(Records for this task)
== == ==

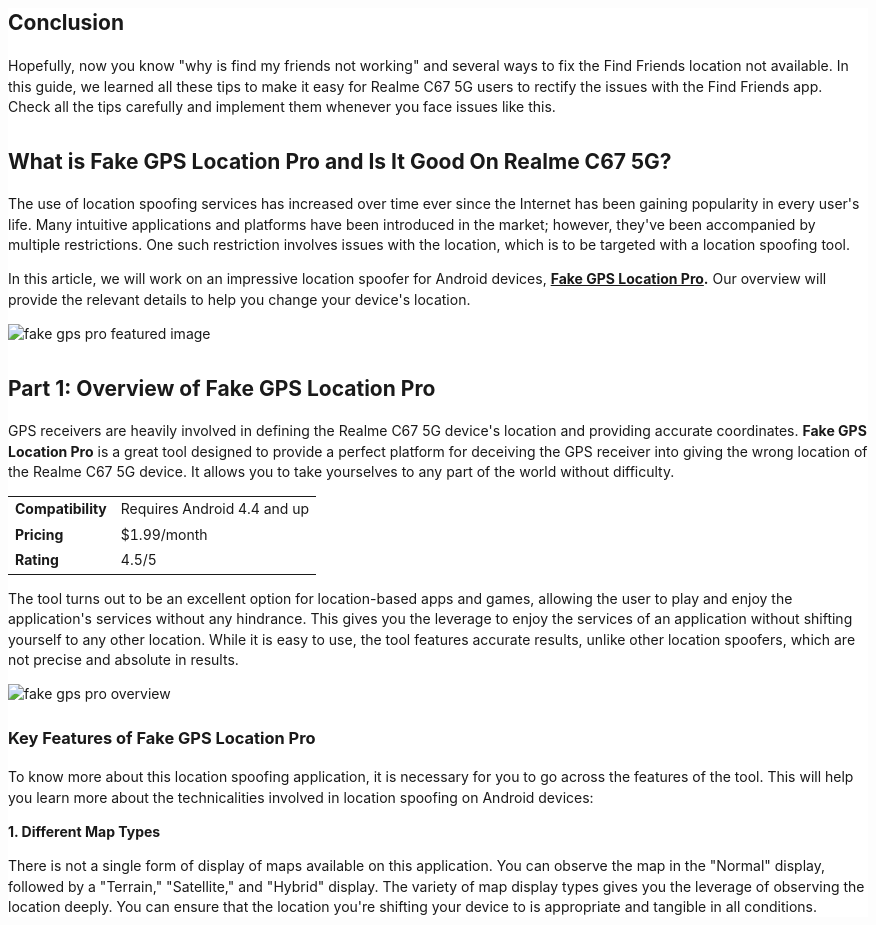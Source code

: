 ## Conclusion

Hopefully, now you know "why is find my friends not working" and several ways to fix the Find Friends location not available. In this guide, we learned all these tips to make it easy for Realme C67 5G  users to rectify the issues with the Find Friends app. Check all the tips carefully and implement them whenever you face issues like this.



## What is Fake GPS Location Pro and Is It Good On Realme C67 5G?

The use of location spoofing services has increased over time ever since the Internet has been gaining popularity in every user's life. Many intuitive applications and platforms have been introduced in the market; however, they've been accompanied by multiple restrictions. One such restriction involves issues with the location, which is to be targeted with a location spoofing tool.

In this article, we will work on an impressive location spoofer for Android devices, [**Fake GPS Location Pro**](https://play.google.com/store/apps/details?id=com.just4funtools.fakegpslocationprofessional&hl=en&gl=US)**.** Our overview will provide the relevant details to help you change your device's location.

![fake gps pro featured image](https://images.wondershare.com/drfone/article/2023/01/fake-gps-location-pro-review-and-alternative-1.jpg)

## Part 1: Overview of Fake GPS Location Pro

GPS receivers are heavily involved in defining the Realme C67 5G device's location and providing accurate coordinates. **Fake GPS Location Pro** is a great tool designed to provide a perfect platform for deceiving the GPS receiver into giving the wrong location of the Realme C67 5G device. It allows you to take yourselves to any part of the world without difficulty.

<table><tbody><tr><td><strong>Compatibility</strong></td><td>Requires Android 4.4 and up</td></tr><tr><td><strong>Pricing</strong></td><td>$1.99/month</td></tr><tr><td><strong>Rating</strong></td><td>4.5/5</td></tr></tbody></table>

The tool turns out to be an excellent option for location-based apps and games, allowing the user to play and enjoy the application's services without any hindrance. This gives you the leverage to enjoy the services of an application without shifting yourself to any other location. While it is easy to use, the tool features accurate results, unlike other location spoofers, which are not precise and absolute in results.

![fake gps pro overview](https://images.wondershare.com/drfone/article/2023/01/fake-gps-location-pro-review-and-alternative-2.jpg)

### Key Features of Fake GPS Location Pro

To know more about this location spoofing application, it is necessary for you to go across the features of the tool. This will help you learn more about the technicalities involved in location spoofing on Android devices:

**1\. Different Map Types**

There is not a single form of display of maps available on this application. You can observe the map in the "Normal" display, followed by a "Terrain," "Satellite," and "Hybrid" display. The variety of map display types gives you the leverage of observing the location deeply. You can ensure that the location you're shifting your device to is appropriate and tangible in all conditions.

== == ==

(Task item) Taking the entries above, write out exactly the lines starting with the line containing "gps pro featured" and going on through the line containing "## Part 1: Overview of Fake GPS Location Pro", both included, and nothing else.

(Response to the task)
![fake gps pro featured image](https://images.wondershare.com/drfone/article/2023/01/fake-gps-location-pro-review-and-alternative-1.jpg)

## Part 1: Overview of Fake GPS Location Pro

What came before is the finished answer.